= The Word Hoard =

Novel by William S. Burroughs

The Word Hoard was a large body of text (approximately 1000 typewriter pages) produced by author William S. Burroughs between roughly 1954 and 1958.

Material from the word hoard was the basis for Naked Lunch and the Interzone collection, as well as much of The Soft Machine and minor parts of Nova Express and The Ticket That Exploded.
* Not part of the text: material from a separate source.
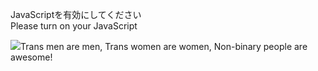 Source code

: JavaScriptを有効にしてください  
Please turn on your JavaScript

![](https://static.blahaj.zone/shonky/assets/transparent/Shonky.webp)Trans men are men, Trans women are women, Non-binary people are awesome!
Central to the "Word Hoard" was the 200-page "Interzone" manuscript that Allen Ginsberg, Jack Kerouac and Alan Ansen helped organise and type in Tangier in spring 1957, and which became, with later additions, Naked Lunch in 1959.

==The Nova Trilogy==
The Soft Machine, The Ticket That Exploded and Nova Express form a trilogy, sometimes dubbed The Nova Trilogy or The Cut-Up Trilogy. The overlaps between Naked Lunch and The Soft Machine confirm that both drew on the same body of manuscripts, but in the case of the other two volumes it is clear that most of the material did not. In 2014, Grove Press published new, 'Restored' editions, edited by Oliver Harris, which established their complex manuscript and publishing histories.

In The Beat Book from 1974, Burroughs claims that when he edits a novel, about half of the material is cut away and later recycled in the next novel. This explains the phenomenon of the plots and characters fading in and out from the different books.

Although Burroughs never used the term himself, The Nova Trilogy was intended by the author as "a mythology for the space age."